Look over the entries that follow. Report how many lines contain "애플리케이션을", with nothing else.

» Collected data entries:
▼

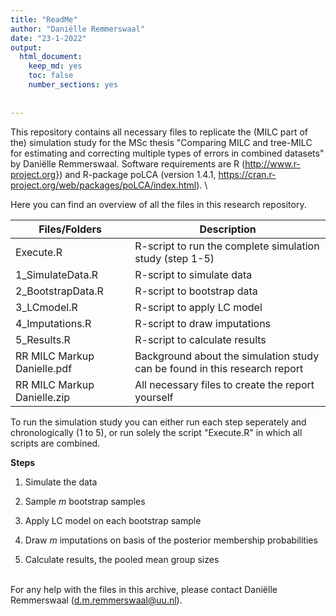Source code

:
 ```yaml
---
title: "ReadMe"
author: "Daniëlle Remmerswaal"
date: "23-1-2022"
output: 
  html_document:
    keep_md: yes
    toc: false
    number_sections: yes
    
  
---
```





This repository contains all necessary files to replicate the (MILC part of the) simulation study for the MSc thesis "Comparing MILC and tree-MILC for estimating and correcting multiple types of errors in combined datasets" by Daniëlle Remmerswaal. Software requirements are R (http://www.r-project.org}) and R-package poLCA (version 1.4.1, https://cran.r-project.org/web/packages/poLCA/index.html). \

Here you can find an overview of all the files in this research repository.

| Files/Folders          | Description   |
| -----------------      | ------------- |
|Execute.R              |R-script to run the complete simulation study (step 1-5)|
|1_SimulateData.R       |R-script to simulate data|
|2_BootstrapData.R      |R-script to bootstrap data|
|3_LCmodel.R            |R-script to apply LC model|
|4_Imputations.R        |R-script to draw imputations|
|5_Results.R            |R-script to calculate results|
|RR MILC Markup Danielle.pdf      |Background about the simulation study can be found in this research report|
|RR MILC Markup Danielle.zip      |All necessary files to create the report yourself|


To run the simulation study you can either run each step seperately and chronologically (1 to 5), or run solely the script "Execute.R" in which all scripts are combined. 

**Steps**

1. Simulate the data

2. Sample *m* bootstrap samples

3. Apply LC model on each bootstrap sample

4. Draw *m* imputations on basis of the posterior membership probabilities

5. Calculate results, the pooled mean group sizes



\
For any help with the files in this archive, please contact Daniëlle Remmerswaal (d.m.remmerswaal@uu.nl).


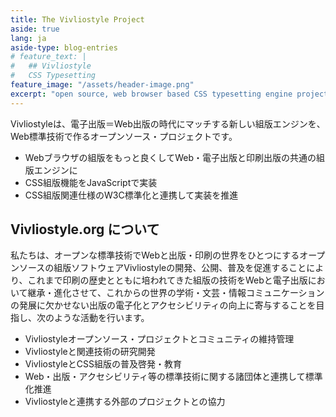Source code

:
 ```yaml
---
title: The Vivliostyle Project
aside: true
lang: ja
aside-type: blog-entries
# feature_text: |
#   ## Vivliostyle
#   CSS Typesetting
feature_image: "/assets/header-image.png"
excerpt: "open source, web browser based CSS typesetting engine project"
---
```


Vivliostyleは、電子出版＝Web出版の時代にマッチする新しい組版エンジンを、Web標準技術で作るオープンソース・プロジェクトです。

* Webブラウザの組版をもっと良くしてWeb・電子出版と印刷出版の共通の組版エンジンに
* CSS組版機能をJavaScriptで実装
* CSS組版関連仕様のW3C標準化と連携して実装を推進

## Vivliostyle.org について

私たちは、オープンな標準技術でWebと出版・印刷の世界をひとつにするオープンソースの組版ソフトウェアVivliostyleの開発、公開、普及を促進することにより、これまで印刷の歴史とともに培われてきた組版の技術をWebと電子出版において継承・進化させて、これからの世界の学術・文芸・情報コミュニケーションの発展に欠かせない出版の電子化とアクセシビリティの向上に寄与することを目指し、次のような活動を行います。

* Vivliostyleオープンソース・プロジェクトとコミュニティの維持管理
* Vivliostyleと関連技術の研究開発
* VivliostyleとCSS組版の普及啓発・教育
* Web・出版・アクセシビリティ等の標準技術に関する諸団体と連携して標準化推進
* Vivliostyleと連携する外部のプロジェクトとの協力

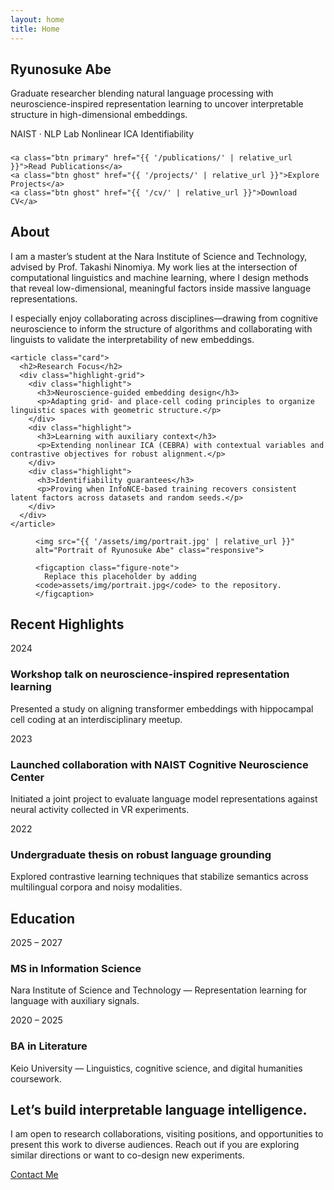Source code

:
 ```yaml
---
layout: home
title: Home
---
```


<section class="hero">
  <h1>Ryunosuke Abe</h1>
  <p class="subtitle">
    Graduate researcher blending natural language processing with neuroscience-inspired representation learning
    to uncover interpretable structure in high-dimensional embeddings.
  </p>
  <div class="meta">
    <span class="tag blue">NAIST · NLP Lab</span>
    <span class="tag green">Nonlinear ICA</span>
    <span class="tag pink">Identifiability</span>
  </div>
  <div class="meta" style="margin-top:1.4rem;">

    <a class="btn primary" href="{{ '/publications/' | relative_url }}">Read Publications</a>
    <a class="btn ghost" href="{{ '/projects/' | relative_url }}">Explore Projects</a>
    <a class="btn ghost" href="{{ '/cv/' | relative_url }}">Download CV</a>

  </div>
</section>

<section class="grid-2">
  <div>
    <article class="card">
      <h2>About</h2>
      <p>
        I am a master’s student at the Nara Institute of Science and Technology, advised by Prof. Takashi Ninomiya.
        My work lies at the intersection of computational linguistics and machine learning, where I design methods that
        reveal low-dimensional, meaningful factors inside massive language representations.
      </p>
      <p>
        I especially enjoy collaborating across disciplines—drawing from cognitive neuroscience to inform the structure of
        algorithms and collaborating with linguists to validate the interpretability of new embeddings.
      </p>
    </article>

    <article class="card">
      <h2>Research Focus</h2>
      <div class="highlight-grid">
        <div class="highlight">
          <h3>Neuroscience-guided embedding design</h3>
          <p>Adapting grid- and place-cell coding principles to organize linguistic spaces with geometric structure.</p>
        </div>
        <div class="highlight">
          <h3>Learning with auxiliary context</h3>
          <p>Extending nonlinear ICA (CEBRA) with contextual variables and contrastive objectives for robust alignment.</p>
        </div>
        <div class="highlight">
          <h3>Identifiability guarantees</h3>
          <p>Proving when InfoNCE-based training recovers consistent latent factors across datasets and random seeds.</p>
        </div>
      </div>
    </article>
  </div>

  <figure class="card profile-image">

    <img src="{{ '/assets/img/portrait.jpg' | relative_url }}" alt="Portrait of Ryunosuke Abe" class="responsive">

    <figcaption class="figure-note">
      Replace this placeholder by adding <code>assets/img/portrait.jpg</code> to the repository.
    </figcaption>
  </figure>
</section>

<section class="card">
  <h2>Recent Highlights</h2>
  <div class="timeline">
    <div class="timeline-item">
      <span class="period">2024</span>
      <h3>Workshop talk on neuroscience-inspired representation learning</h3>
      <p>Presented a study on aligning transformer embeddings with hippocampal cell coding at an interdisciplinary meetup.</p>
    </div>
    <div class="timeline-item">
      <span class="period">2023</span>
      <h3>Launched collaboration with NAIST Cognitive Neuroscience Center</h3>
      <p>Initiated a joint project to evaluate language model representations against neural activity collected in VR experiments.</p>
    </div>
    <div class="timeline-item">
      <span class="period">2022</span>
      <h3>Undergraduate thesis on robust language grounding</h3>
      <p>Explored contrastive learning techniques that stabilize semantics across multilingual corpora and noisy modalities.</p>
    </div>
  </div>
</section>

<section class="card">
  <h2>Education</h2>
  <div class="timeline">
    <div class="timeline-item">
      <span class="period">2025 – 2027</span>
      <h3>MS in Information Science</h3>
      <p>Nara Institute of Science and Technology — Representation learning for language with auxiliary signals.</p>
    </div>
    <div class="timeline-item">
      <span class="period">2020 – 2025</span>
      <h3>BA in Literature</h3>
      <p>Keio University — Linguistics, cognitive science, and digital humanities coursework.</p>
    </div>
  </div>
</section>

<section class="callout">
  <h2>Let’s build interpretable language intelligence.</h2>
  <p>
    I am open to research collaborations, visiting positions, and opportunities to present this work to diverse audiences.
    Reach out if you are exploring similar directions or want to co-design new experiments.
  </p>
  <a class="btn primary" href="mailto:ryunosuke.abe@example.com">Contact Me</a>
</section>
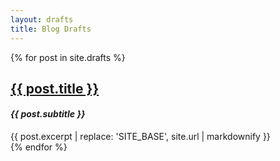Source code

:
 ```yaml
---
layout: drafts
title: Blog Drafts
---
```


{% for post in site.drafts %}
<article class="preview">
  <h2>
    <a href="{{ site.base }}{{ post.url }}">{{ post.title }}</a>
  </h2>
  <h4 style="font-style: italic">
    {{ post.subtitle }}
  </h4>
  <div class="excerpt">
    {{ post.excerpt | replace: 'SITE_BASE', site.url | markdownify }}
  </div>
</article>
{% endfor %}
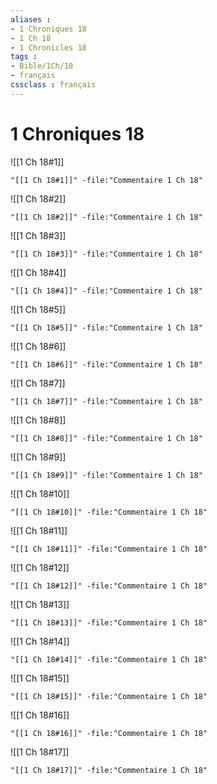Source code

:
 ```yaml
---
aliases : 
- 1 Chroniques 18
- 1 Ch 18
- 1 Chronicles 18
tags : 
- Bible/1Ch/18
- français
cssclass : français
---
```


# 1 Chroniques 18

![[1 Ch 18#1]]

```query
"[[1 Ch 18#1]]" -file:"Commentaire 1 Ch 18"
```

![[1 Ch 18#2]]

```query
"[[1 Ch 18#2]]" -file:"Commentaire 1 Ch 18"
```

![[1 Ch 18#3]]

```query
"[[1 Ch 18#3]]" -file:"Commentaire 1 Ch 18"
```

![[1 Ch 18#4]]

```query
"[[1 Ch 18#4]]" -file:"Commentaire 1 Ch 18"
```

![[1 Ch 18#5]]

```query
"[[1 Ch 18#5]]" -file:"Commentaire 1 Ch 18"
```

![[1 Ch 18#6]]

```query
"[[1 Ch 18#6]]" -file:"Commentaire 1 Ch 18"
```

![[1 Ch 18#7]]

```query
"[[1 Ch 18#7]]" -file:"Commentaire 1 Ch 18"
```

![[1 Ch 18#8]]

```query
"[[1 Ch 18#8]]" -file:"Commentaire 1 Ch 18"
```

![[1 Ch 18#9]]

```query
"[[1 Ch 18#9]]" -file:"Commentaire 1 Ch 18"
```

![[1 Ch 18#10]]

```query
"[[1 Ch 18#10]]" -file:"Commentaire 1 Ch 18"
```

![[1 Ch 18#11]]

```query
"[[1 Ch 18#11]]" -file:"Commentaire 1 Ch 18"
```

![[1 Ch 18#12]]

```query
"[[1 Ch 18#12]]" -file:"Commentaire 1 Ch 18"
```

![[1 Ch 18#13]]

```query
"[[1 Ch 18#13]]" -file:"Commentaire 1 Ch 18"
```

![[1 Ch 18#14]]

```query
"[[1 Ch 18#14]]" -file:"Commentaire 1 Ch 18"
```

![[1 Ch 18#15]]

```query
"[[1 Ch 18#15]]" -file:"Commentaire 1 Ch 18"
```

![[1 Ch 18#16]]

```query
"[[1 Ch 18#16]]" -file:"Commentaire 1 Ch 18"
```

![[1 Ch 18#17]]

```query
"[[1 Ch 18#17]]" -file:"Commentaire 1 Ch 18"
```

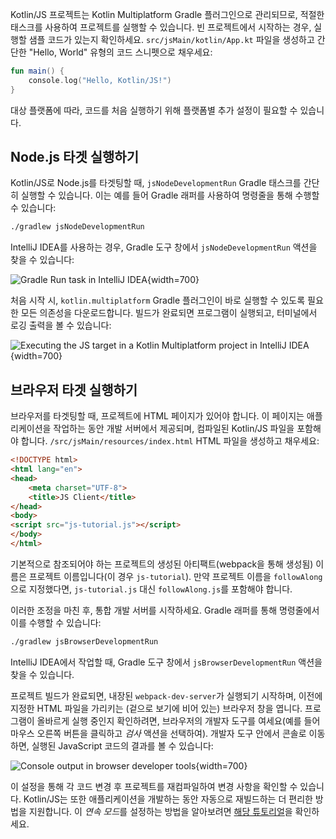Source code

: [//]: # (title: Kotlin/JS 실행하기)

Kotlin/JS 프로젝트는 Kotlin Multiplatform Gradle 플러그인으로 관리되므로, 적절한 태스크를 사용하여 프로젝트를 실행할 수 있습니다. 빈 프로젝트에서 시작하는 경우, 실행할 샘플 코드가 있는지 확인하세요. `src/jsMain/kotlin/App.kt` 파일을 생성하고 간단한 "Hello, World" 유형의 코드 스니펫으로 채우세요:

```kotlin
fun main() {
    console.log("Hello, Kotlin/JS!")
}
```

대상 플랫폼에 따라, 코드를 처음 실행하기 위해 플랫폼별 추가 설정이 필요할 수 있습니다.

## Node.js 타겟 실행하기

Kotlin/JS로 Node.js를 타겟팅할 때, `jsNodeDevelopmentRun` Gradle 태스크를 간단히 실행할 수 있습니다. 이는 예를 들어 Gradle 래퍼를 사용하여 명령줄을 통해 수행할 수 있습니다:

```bash
./gradlew jsNodeDevelopmentRun
```

IntelliJ IDEA를 사용하는 경우, Gradle 도구 창에서 `jsNodeDevelopmentRun` 액션을 찾을 수 있습니다:

![Gradle Run task in IntelliJ IDEA](run-gradle-task.png){width=700}

처음 시작 시, `kotlin.multiplatform` Gradle 플러그인이 바로 실행할 수 있도록 필요한 모든 의존성을 다운로드합니다. 빌드가 완료되면 프로그램이 실행되고, 터미널에서 로깅 출력을 볼 수 있습니다:

![Executing the JS target in a Kotlin Multiplatform project in IntelliJ IDEA](cli-output.png){width=700}

## 브라우저 타겟 실행하기

브라우저를 타겟팅할 때, 프로젝트에 HTML 페이지가 있어야 합니다. 이 페이지는 애플리케이션을 작업하는 동안 개발 서버에서 제공되며, 컴파일된 Kotlin/JS 파일을 포함해야 합니다. `/src/jsMain/resources/index.html` HTML 파일을 생성하고 채우세요:

```html
<!DOCTYPE html>
<html lang="en">
<head>
    <meta charset="UTF-8">
    <title>JS Client</title>
</head>
<body>
<script src="js-tutorial.js"></script>
</body>
</html>
```

기본적으로 참조되어야 하는 프로젝트의 생성된 아티팩트(webpack을 통해 생성됨) 이름은 프로젝트 이름입니다(이 경우 `js-tutorial`). 만약 프로젝트 이름을 `followAlong`으로 지정했다면, `js-tutorial.js` 대신 `followAlong.js`를 포함해야 합니다.

이러한 조정을 마친 후, 통합 개발 서버를 시작하세요. Gradle 래퍼를 통해 명령줄에서 이를 수행할 수 있습니다:

```bash
./gradlew jsBrowserDevelopmentRun
```

IntelliJ IDEA에서 작업할 때, Gradle 도구 창에서 `jsBrowserDevelopmentRun` 액션을 찾을 수 있습니다.

프로젝트 빌드가 완료되면, 내장된 `webpack-dev-server`가 실행되기 시작하며, 이전에 지정한 HTML 파일을 가리키는 (겉으로 보기에 비어 있는) 브라우저 창을 엽니다. 프로그램이 올바르게 실행 중인지 확인하려면, 브라우저의 개발자 도구를 여세요(예를 들어 마우스 오른쪽 버튼을 클릭하고 _검사_ 액션을 선택하여). 개발자 도구 안에서 콘솔로 이동하면, 실행된 JavaScript 코드의 결과를 볼 수 있습니다:

![Console output in browser developer tools](browser-console-output.png){width=700}

이 설정을 통해 각 코드 변경 후 프로젝트를 재컴파일하여 변경 사항을 확인할 수 있습니다. Kotlin/JS는 또한 애플리케이션을 개발하는 동안 자동으로 재빌드하는 더 편리한 방법을 지원합니다. 이 *연속 모드*를 설정하는 방법을 알아보려면 [해당 튜토리얼](dev-server-continuous-compilation.md)을 확인하세요.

▲

» ANSWER FOR THIS EXERCISE: 2